If a patient is unable to take care of e.g. For six seconds to breathe continuously into the mouthpiece of the spirometer 1, there is a software option to add the individual smaller volumes, in which the valve VI switches back after each exhalation procedure and only when a sufficiently large total volume is available, the 6-way Valve 2 switched and the sample passes from the sample loop 16 in the column 3 and subsequently in the ion mobility spectrometer 4th

After completion of the supply of breath sample, a changeover to the default setting according to Figure 1, ie. The system components are flushed with purge gas before a new measurement cycle begins or the measuring device is switched off.

FIGS. 5 and 6 show an additional process control which serves for the measurement of test / calibration gas or samples from external sample containers when supplied via the calibration input 10. Starting from the basic setting according to FIG. 1, the purge gas supply is terminated and the valve VI between the spirometer 1 and the calibration input 10 is switched by the spirometer 1 to the calibration input 10 and the gas flow is diverted. In this case, the multi-way valve 2 is initially in the position according to FIG. 6. In this case, the pump 7 sucks from the calibration input 10 into the sample loop 16. Subsequently, the 6-way valve is sucked into the position shown in FIG. switched position, so that the sample, in this case test or calibration gas or sample gas is transported from an external container to the gas chromatographic column 5 and on to the ion mobility spectrometer 4 and the measurement data are recorded.
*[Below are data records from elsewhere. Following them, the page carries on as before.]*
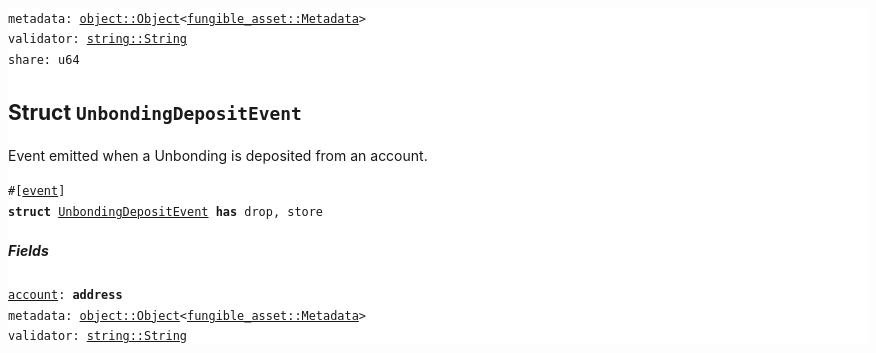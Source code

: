 </dd>
<dt>
<code>metadata: <a href="object.md#0x1_object_Object">object::Object</a>&lt;<a href="fungible_asset.md#0x1_fungible_asset_Metadata">fungible_asset::Metadata</a>&gt;</code>
</dt>
<dd>

</dd>
<dt>
<code>validator: <a href="../../move_nursery/../move_stdlib/doc/string.md#0x1_string_String">string::String</a></code>
</dt>
<dd>

</dd>
<dt>
<code>share: u64</code>
</dt>
<dd>

</dd>
</dl>


<a id="0x1_staking_UnbondingDepositEvent"></a>

## Struct `UnbondingDepositEvent`

Event emitted when a Unbonding is deposited from an account.


<pre><code>#[<a href="event.md#0x1_event">event</a>]
<b>struct</b> <a href="staking.md#0x1_staking_UnbondingDepositEvent">UnbondingDepositEvent</a> <b>has</b> drop, store
</code></pre>



##### Fields


<dl>
<dt>
<code><a href="account.md#0x1_account">account</a>: <b>address</b></code>
</dt>
<dd>

</dd>
<dt>
<code>metadata: <a href="object.md#0x1_object_Object">object::Object</a>&lt;<a href="fungible_asset.md#0x1_fungible_asset_Metadata">fungible_asset::Metadata</a>&gt;</code>
</dt>
<dd>

</dd>
<dt>
<code>validator: <a href="../../move_nursery/../move_stdlib/doc/string.md#0x1_string_String">string::String</a></code>
</dt>
<dd>
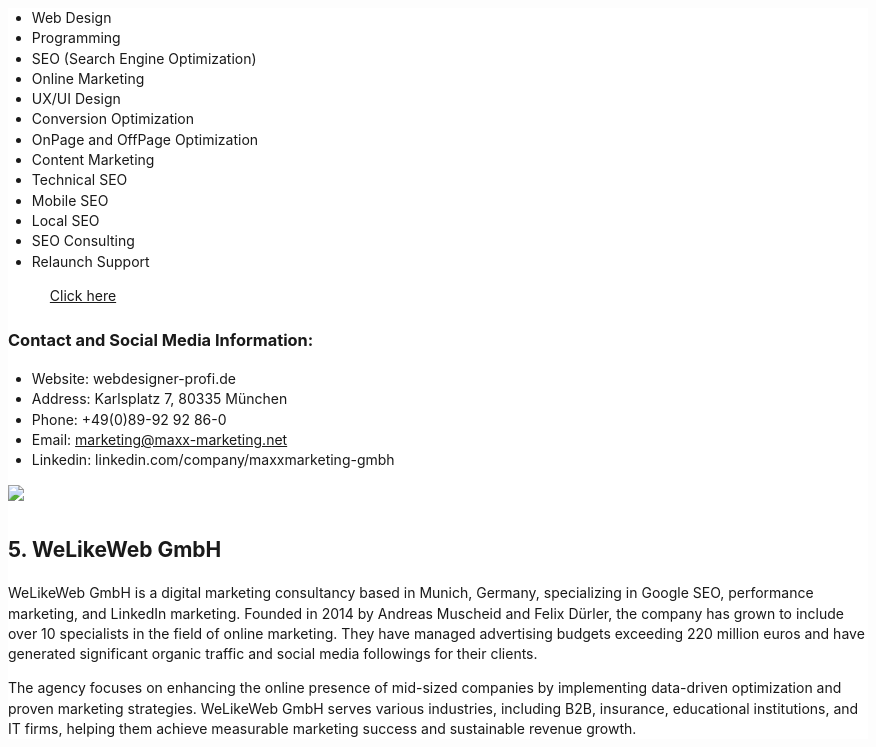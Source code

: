 * Web Design
* Programming
* SEO (Search Engine Optimization)
* Online Marketing
* UX/UI Design
* Conversion Optimization
* OnPage and OffPage Optimization
* Content Marketing
* Technical SEO
* Mobile SEO
* Local SEO
* SEO Consulting
* Relaunch Support


<span id="1328679">
					<video width="240" height="200" style="cursor:pointer"
           poster="//a.impactradius-go.com/display-clicktoplayimage/1328679.png"
           onclick="if(!this.playClicked){this.play();this.setAttribute('controls',true);this.playClicked=true;}">
	   <source src="//a.impactradius-go.com/display-ad/15852-1328679">
	   <img src="//a.impactradius-go.com/display-clicktoplayimage/1328679.png" style="border: none; height: 100%; width: 100%; object-fit: contain">
	</video>
	<div style="width:150px;text-align:center"><a href="javascript:window.open(decodeURIComponent('https%3A%2F%2Fthefitville.pxf.io%2Fc%2F5597632%2F1328679%2F15852'), '_blank');void(0);">Click here</a></div>
</span>
<img height="0" width="0" src="https://imp.pxf.io/i/5597632/1328679/15852" style="position:absolute;visibility:hidden;" border="0" />


### Contact and Social Media Information:

* Website: webdesigner-profi.de
* Address: Karlsplatz 7, 80335 München
* Phone: +49(0)89-92 92 86-0
* Email: marketing@maxx-marketing.net
* Linkedin: linkedin.com/company/maxxmarketing-gmbh

![](https://www.link-assistant.com/articles/wp-content/uploads/2024/08/WeLikeWeb-GmbH.avif)

## 5\. WeLikeWeb GmbH

WeLikeWeb GmbH is a digital marketing consultancy based in Munich, Germany, specializing in Google SEO, performance marketing, and LinkedIn marketing. Founded in 2014 by Andreas Muscheid and Felix Dürler, the company has grown to include over 10 specialists in the field of online marketing. They have managed advertising budgets exceeding 220 million euros and have generated significant organic traffic and social media followings for their clients.

The agency focuses on enhancing the online presence of mid-sized companies by implementing data-driven optimization and proven marketing strategies. WeLikeWeb GmbH serves various industries, including B2B, insurance, educational institutions, and IT firms, helping them achieve measurable marketing success and sustainable revenue growth.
After completion of this additional process step, the measuring system is reset to its normal position (purge mode) according to FIG.

Claims

claims:

1. A method for measuring human exhaled air by means of gas chromatographic ion mobility spectrometry, in which an exhaled air sample passes through a sample inlet and a multi-way valve in a sample loop and subsequently conveyed by a carrier gas from the sample loop through the multi-way valve through a gas chromatographic column in an ion mobility spectrometer and measured becomes,

characterized,

that before feeding an exhaled air sample into the sample loop a) at least the gas chromatographic column, the ion mobility spectrometer and the sample loop are flushed with a purge gas and the multi-way valve is then switched so that the purge gas passes into the ion mobility spectrometer and is measured,

b) then the purge gas supply is terminated and the multi-way valve is switched so that ambient air passes through the gas chromatographic column in the ion mobility spectrometer and is measured,

c) then at least the gas chromatographic column, the ion mobility spectrometer and the sample loop are flushed with moistened purge gas and the multi-way valve is switched so that the moistened purge gas passes into the ion mobility spectrometer and is measured,

d) the supply of humidified purge gas is terminated and passed an exhaled air sample into the sample loop and conveyed by means of the carrier gas through the gas chromatographic column in the ion mobility spectrometer and measured.

2. The method according to claim 1,

characterized,

that after measuring a breath sample at least the gas chromatography column, the ion mobility spectrometer, the sample loop and the sample inlet are flushed with a purge gas.

3. The method according to claim 1 or 2, characterized,

that a spirometer is used as the sample inlet.

4. The method according to claim 3,

characterized,

that the flow rate of the exhaled air is checked by the spirometer and the exhaled air supply is interrupted in the sample loop when a predetermined limit value is exceeded.

5. The method according to claim 3,

characterized,

that the flow rate of the exhaled air is checked by the spirometer and the exhaled air is released into the sample loop only after exceeding a predetermined limit.

6. The method according to one or more of claims 1 to 5,

characterized,

that a calibration or test gas or an external breath sample from a sample vessel via an additional gas inlet is supplied to the multi-way valve.